Avec son rotor de 222 mètres de diamètre et ses pales de 108 mètres de long, c'est un nouveau géant des mers qu'a dévoilé fin mai Siemens Gamesa. Baptisée SG 14-222 DD, cette éolienne offshore, encore en cours de développement et dont le déploiement est espéré en 2024, sera la plus grande et la puissante jamais conçue. Elle symbolise la course au gigantisme dans laquelle s'est lancée le secteur, aussi bien les fabricants que les promoteurs de parcs.
La consommation de 18.000 ménages
Ce nouveau modèle affiche une puissante nominale de 14 mégawatts (MW), soit 3 MW de plus que son prédécesseur. Et 6 MW de plus que les éoliennes que le groupe espagnol, détenu majoritairement par l'allemand Siemens, fournira pour le futur parc au large de Saint-Brieuc. Chaque mât pourra produire suffisamment d'électricité pour satisfaire la consommation de 18.000 ménages, assure l'entreprise.
Avec cette éolienne, Siemens Gamesa réplique à son rival General Electric, dont la turbine le plus puissante, l'Haliade-X, culmine à 12 MW de puissance nominale. Ces derniers mois, cette turbine a permis au conglomérat américain de décrocher plusieurs succès commerciaux, notamment pour fournir les éoliennes du projet Dogger Bank au Royaume-Uni, la plus grande ferme éolienne offshore au monde.
Leader du marché de l'éolien en mer, avec une part de marché supérieure à 50%, Siemens Gamesa se devait donc de répliquer face à cette nouvelle concurrence plébiscitée par les promoteurs. Le groupe indique d'ailleurs que son nouveau modèle a déjà remporté deux contrats aux États-Unis - pour un immense parc au large de la Virginie - et à Taiwan.

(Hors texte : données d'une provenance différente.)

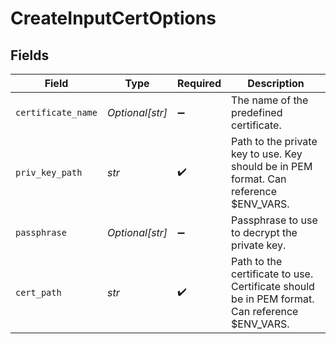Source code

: # CreateInputCertOptions


## Fields

| Field                                                                                         | Type                                                                                          | Required                                                                                      | Description                                                                                   |
| --------------------------------------------------------------------------------------------- | --------------------------------------------------------------------------------------------- | --------------------------------------------------------------------------------------------- | --------------------------------------------------------------------------------------------- |
| `certificate_name`                                                                            | *Optional[str]*                                                                               | :heavy_minus_sign:                                                                            | The name of the predefined certificate.                                                       |
| `priv_key_path`                                                                               | *str*                                                                                         | :heavy_check_mark:                                                                            | Path to the private key to use. Key should be in PEM format. Can reference $ENV_VARS.         |
| `passphrase`                                                                                  | *Optional[str]*                                                                               | :heavy_minus_sign:                                                                            | Passphrase to use to decrypt the private key.                                                 |
| `cert_path`                                                                                   | *str*                                                                                         | :heavy_check_mark:                                                                            | Path to the certificate to use. Certificate should be in PEM format. Can reference $ENV_VARS. |
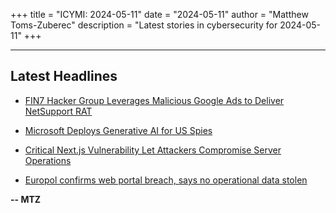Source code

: +++
title = "ICYMI: 2024-05-11"
date = "2024-05-11"
author = "Matthew Toms-Zuberec"
description = "Latest stories in cybersecurity for 2024-05-11"
+++

---------------------------------------------------------------------------
## Latest Headlines
- [FIN7 Hacker Group Leverages Malicious Google Ads to Deliver NetSupport RAT](https://thehackernews.com/2024/05/fin7-hacker-group-leverages-malicious.html)

- [Microsoft Deploys Generative AI for US Spies](https://www.wired.com/story/microsoft-gpt-4-us-spies-security-roundup/)

- [Critical Next.js Vulnerability Let Attackers Compromise Server Operations](https://cybersecuritynews.com/next-js-server-compromise/)

- [Europol confirms web portal breach, says no operational data stolen](https://www.bleepingcomputer.com/news/security/europol-confirms-web-portal-breach-says-no-operational-data-stolen/)

**-- MTZ**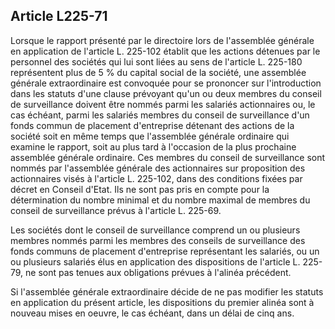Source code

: Article L225-71
----
Lorsque le rapport présenté par le directoire lors de l'assemblée générale en
application de l'article L. 225-102 établit que les actions détenues par le
personnel des sociétés qui lui sont liées au sens de l'article L. 225-180
représentent plus de 5 % du capital social de la société, une assemblée générale
extraordinaire est convoquée pour se prononcer sur l'introduction dans les
statuts d'une clause prévoyant qu'un ou deux membres du conseil de surveillance
doivent être nommés parmi les salariés actionnaires ou, le cas échéant, parmi
les salariés membres du conseil de surveillance d'un fonds commun de placement
d'entreprise détenant des actions de la société soit en même temps que
l'assemblée générale ordinaire qui examine le rapport, soit au plus tard à
l'occasion de la plus prochaine assemblée générale ordinaire. Ces membres du
conseil de surveillance sont nommés par l'assemblée générale des actionnaires
sur proposition des actionnaires visés à l'article L. 225-102, dans des
conditions fixées par décret en Conseil d'Etat. Ils ne sont pas pris en compte
pour la détermination du nombre minimal et du nombre maximal de membres du
conseil de surveillance prévus à l'article L. 225-69.

Les sociétés dont le conseil de surveillance comprend un ou plusieurs membres
nommés parmi les membres des conseils de surveillance des fonds communs de
placement d'entreprise représentant les salariés, ou un ou plusieurs salariés
élus en application des dispositions de l'article L. 225-79, ne sont pas tenues
aux obligations prévues à l'alinéa précédent.

Si l'assemblée générale extraordinaire décide de ne pas modifier les statuts en
application du présent article, les dispositions du premier alinéa sont à
nouveau mises en oeuvre, le cas échéant, dans un délai de cinq ans.
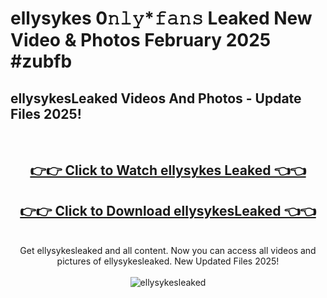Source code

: # ellysykes 0𝚗𝚕𝚢*𝚏𝚊𝚗𝚜 Leaked New Video & Photos February 2025 #zubfb

<h2>ellysykesLeaked Videos And Photos - Update Files 2025!</h2>
<br>
<div align="center">
<h2><a href="https://mediaupload.pro?title=ellysykes&ref=11F" rel="nofollow">👉👉 Click to Watch ellysykes Leaked 👈👈</a></h2>
<h2><a href="https://mediaupload.pro?title=ellysykes&ref=11F" rel="nofollow">👉👉 Click to Download ellysykesLeaked 👈👈</a></h2>
<br>
Get ellysykesleaked and all content. Now you can access all videos and pictures of ellysykesleaked. New Updated Files 2025!
<br>
<br>
<a href="https://mediaupload.pro?title=ellysykes&ref=11F" rel="nofollow" data-target="animated-image.originalLink"><img src="https://i.ibb.co/Gkj2r4b/banner.png" alt="ellysykesleaked" style="max-width: 100%; display: inline-block;" data-target="animated-image.originalImage"></a>
</div>
<br>

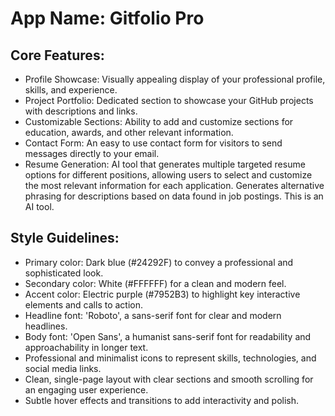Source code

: # **App Name**: Gitfolio Pro

## Core Features:

- Profile Showcase: Visually appealing display of your professional profile, skills, and experience.
- Project Portfolio: Dedicated section to showcase your GitHub projects with descriptions and links.
- Customizable Sections: Ability to add and customize sections for education, awards, and other relevant information.
- Contact Form: An easy to use contact form for visitors to send messages directly to your email.
- Resume Generation: AI tool that generates multiple targeted resume options for different positions, allowing users to select and customize the most relevant information for each application. Generates alternative phrasing for descriptions based on data found in job postings. This is an AI tool.

## Style Guidelines:

- Primary color: Dark blue (#24292F) to convey a professional and sophisticated look.
- Secondary color: White (#FFFFFF) for a clean and modern feel.
- Accent color: Electric purple (#7952B3) to highlight key interactive elements and calls to action.
- Headline font: 'Roboto', a sans-serif font for clear and modern headlines.
- Body font: 'Open Sans', a humanist sans-serif font for readability and approachability in longer text.
- Professional and minimalist icons to represent skills, technologies, and social media links.
- Clean, single-page layout with clear sections and smooth scrolling for an engaging user experience.
- Subtle hover effects and transitions to add interactivity and polish.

Abaisser les coûts de production de l'électricité
La course au gigantisme doit permettre d'abaisser les coûts de production de l'électricité. "La taille des éoliennes est un élément fondamental pour y parvenir", souligne Filippo Cimitan, le président de la branche française de Siemens Gamesa. Plus elles sont grandes et puissantes, et plus les éoliennes affichent en effet un facteur de charge élevé. C'est-à-dire, plus leur production réelle est proche de la production maximale. Le modèle 14 MW de Siemens Gamesa devrait ainsi générer 25% d'électricité de plus que le modèle 11 MW.

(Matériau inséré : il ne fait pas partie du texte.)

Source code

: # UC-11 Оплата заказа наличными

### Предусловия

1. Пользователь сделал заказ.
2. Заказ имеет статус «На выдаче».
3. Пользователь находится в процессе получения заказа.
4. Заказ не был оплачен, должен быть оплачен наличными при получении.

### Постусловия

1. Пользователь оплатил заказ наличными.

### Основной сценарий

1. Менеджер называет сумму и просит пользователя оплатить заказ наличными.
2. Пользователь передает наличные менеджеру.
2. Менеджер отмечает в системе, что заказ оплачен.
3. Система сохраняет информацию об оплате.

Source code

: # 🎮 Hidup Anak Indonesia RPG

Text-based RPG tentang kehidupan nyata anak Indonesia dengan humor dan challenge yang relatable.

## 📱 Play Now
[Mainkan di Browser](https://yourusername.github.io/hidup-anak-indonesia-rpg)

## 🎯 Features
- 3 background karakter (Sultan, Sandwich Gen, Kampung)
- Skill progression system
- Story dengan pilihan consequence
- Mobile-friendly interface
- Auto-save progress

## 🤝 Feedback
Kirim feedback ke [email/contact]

Pour les industriels du secteur, il ne faut cependant pas "chercher le gigantisme pour lui-même", prévient Filippo Cimitan. Deux autres éléments doivent être pris en compte, poursuit le responsable de Siemens Gamesa. D'abord, les coûts de fabrication de l'éolienne qui augmentent avec la taille. Ensuite, la fiabilité de la turbine pour éviter une envolée des coûts de maintenance. "Les limites sur la taille des éoliennes offshore ne sont pas liées à des contraintes visuelles ou administratives, elles sont technologiques", note ainsi Filippo Cimitan.
Fermes géantes
La course au gigantisme passe aussi par des fermes de plus en plus vastes. Les quelque 300 éoliennes du projet Dogger Bank, dont l'entrée en service est prévue en 2023, afficheront une capacité cumulée de 3,6 GW. C'est trois fois plus que la plus grande ferme actuellement en service, elle aussi située au large du Royaume-Uni. Et six fois plus que la deuxième plus grande. Aux États-Unis, plusieurs projets de parcs géants sont également en cours.
En France, où l'éolien offshore affiche du retard, cette tendance est moins marquée. Le premier parc en mer, qui ne sera pas inauguré avant 2022 au large de Saint-Nazaire, affiche une puissance de 480 MW. Celui de Dunkerque, remporté en juin par EDF, montera à 600 MW. Et le prochain appel d'offres, en Normandie, portera sur un parc d'une capacité de 1 GW. "Mais il sera difficile d'aller au-delà de 1 GW à 1,5 GW, prédit Matthieu Monnier, de France Énergie Éolienne, car les conditions de surface ne sont pas réunies pour de tels projets".
Ces champs plus vastes permettent de réaliser des économies d'échelle supplémentaires, en particulier sur la maintenance et sur le raccordement au réseau électrique, assuré par des câbles sous-marins. "Un parc de 500 MW convenait lorsque les premiers appels d'offres ont été lancés, estime Filippo Cimitan. Aujourd'hui cette taille n'est plus appropriée". L'augmentation de la capacité va d'ailleurs devenir cruciale, alors que "les nouveaux projets vont s'implanter plus loin des côtes", augmentant ainsi les coûts du raccordement, souligne l'Agence internationale à l'énergie (AIE). Selon ses estimations, ces coûts de raccordement représenteront bientôt 50% de la facture totale.